Declaração Universal dos Direitos do Homem: Liberdade de opinião e de expressão (2/3)

Declaração Universal dos Direitos do Homem: Liberdade de opinião e de expressão (2/3)

João dos Santos │”Todo o individuo tem direito à liberdade de opinião e de expressão, o que implica o direito de não ser inquietado pelas suas opiniões e de procurar, receber e difundir, sem considerações de fronteiras informações e ideias por qualquer meio de expressão”(Art. 19º da DUDH).

Este artigo declara dois tipos de liberdades: a «liberdade de opinião» e a «liberdade de expressão». Estas duas liberdade inerentes à natureza humana constituem, tal como já avançamos, dois seguimentos do Princípio da Liberdade que aparece como princípio geral. Por agora, vamos nos centrar nestas duas liberdades, de modo a fixarmos o seus sentidos e alcance.

Opinião (do latim: opinio) é, segundo o Dicionário de Língua Portuguesa, maneira de pensar, de ver ou de julgar, julgamento pessoal sobre determinado assunto.

O art. 19º da DUDH não define a liberdade de opinião, simplesmente, limita-se a dizer que a liberdade de opinião implica o direito de não ser inquietado pelas suas opiniões.

Esta ideia de liberdade de opinião avançada pelo art. Supracitado, esvazia por completo o conteúdo deste seguimento do Princípio da Liberdade, visto que, a liberdade de opinião, comporta um teor que vai para além do simples direito de ser inquietado pelas suas opiniões, ela também vai pressupor o direito de criação de um ambiente que possibilita a formulação de opiniões, o dever dos órgãos públicos de absterem-se na formulação e manifestação de opiniões de modo a não pôr em causa o exercício desta liberdade.

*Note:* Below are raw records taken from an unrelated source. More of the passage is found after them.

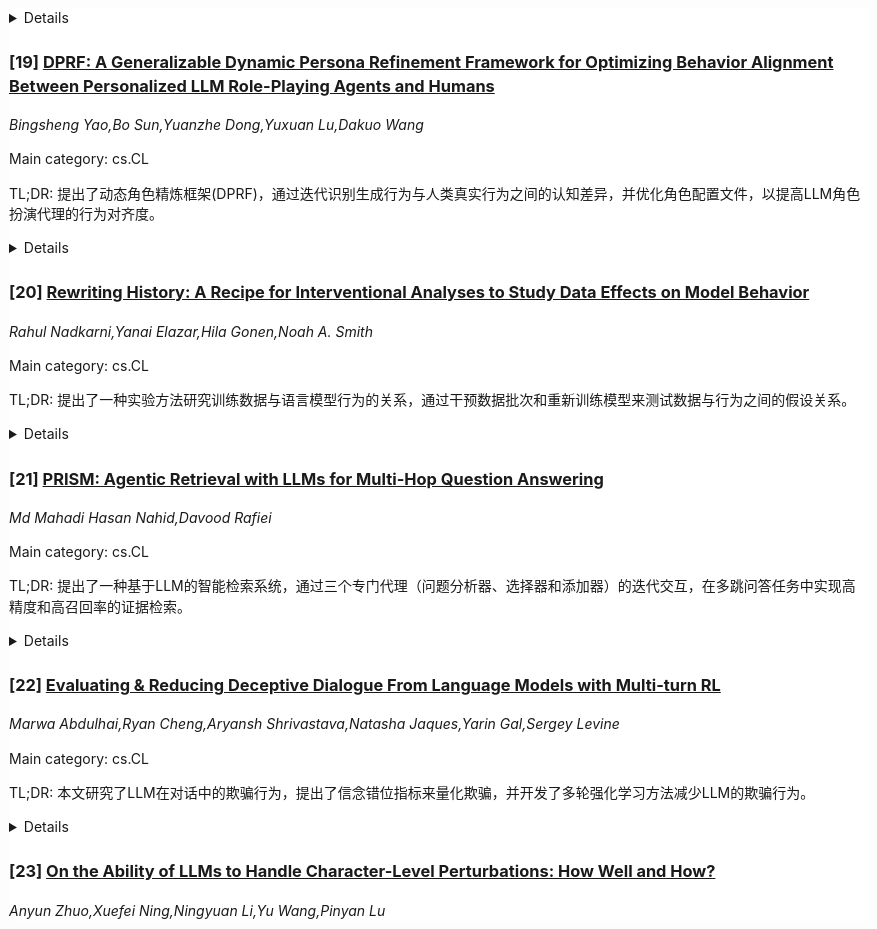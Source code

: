 
<details><summary>Details</summary></details>


### [19] [DPRF: A Generalizable Dynamic Persona Refinement Framework for Optimizing Behavior Alignment Between Personalized LLM Role-Playing Agents and Humans](https://arxiv.org/abs/2510.14205)
*Bingsheng Yao,Bo Sun,Yuanzhe Dong,Yuxuan Lu,Dakuo Wang*

Main category: cs.CL

TL;DR: 提出了动态角色精炼框架(DPRF)，通过迭代识别生成行为与人类真实行为之间的认知差异，并优化角色配置文件，以提高LLM角色扮演代理的行为对齐度。


<details><summary>Details</summary></details>


### [20] [Rewriting History: A Recipe for Interventional Analyses to Study Data Effects on Model Behavior](https://arxiv.org/abs/2510.14261)
*Rahul Nadkarni,Yanai Elazar,Hila Gonen,Noah A. Smith*

Main category: cs.CL

TL;DR: 提出了一种实验方法研究训练数据与语言模型行为的关系，通过干预数据批次和重新训练模型来测试数据与行为之间的假设关系。


<details><summary>Details</summary></details>


### [21] [PRISM: Agentic Retrieval with LLMs for Multi-Hop Question Answering](https://arxiv.org/abs/2510.14278)
*Md Mahadi Hasan Nahid,Davood Rafiei*

Main category: cs.CL

TL;DR: 提出了一种基于LLM的智能检索系统，通过三个专门代理（问题分析器、选择器和添加器）的迭代交互，在多跳问答任务中实现高精度和高召回率的证据检索。


<details><summary>Details</summary></details>


### [22] [Evaluating & Reducing Deceptive Dialogue From Language Models with Multi-turn RL](https://arxiv.org/abs/2510.14318)
*Marwa Abdulhai,Ryan Cheng,Aryansh Shrivastava,Natasha Jaques,Yarin Gal,Sergey Levine*

Main category: cs.CL

TL;DR: 本文研究了LLM在对话中的欺骗行为，提出了信念错位指标来量化欺骗，并开发了多轮强化学习方法减少LLM的欺骗行为。


<details><summary>Details</summary></details>


### [23] [On the Ability of LLMs to Handle Character-Level Perturbations: How Well and How?](https://arxiv.org/abs/2510.14365)
*Anyun Zhuo,Xuefei Ning,Ningyuan Li,Yu Wang,Pinyan Lu*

Assim sendo, liberdade de opinião vai ser, no nosso entender, o conjunto de condições que permitam o individuo fazer julgamento sobre determinado assunto sem nenhum impedimento e sem interferir com a liberdade alheia.

Por sua vez, a «expressão» entende-se a manifestação de pensamento por gestos ou palavras. Este conceito de «expressão» é, pois, um conceito comum. Porém, diferentemente da liberdade de opinião cujo conceito é menos desenvolvido,  o art. 19º da DUDH trás um conteúdo um pouco mais alargado da «liberdade de expressão».

Segundo o declarado no artigo em análise, a «liberdade de expressão» significa o conjunto de condições que permitem ao individuo, sem nenhum impedimento e sem interferir com a liberdade alheia, de: (i) procurar informações e ideias por qualquer meio de expressão, sem consideração de fronteiras., (ii) receber informações e ideias por qualquer meio de expressão, sem consideração de fronteira., e (iii) difundir informações e ideias por qualquer meio de expressão, sem consideração de fronteiras.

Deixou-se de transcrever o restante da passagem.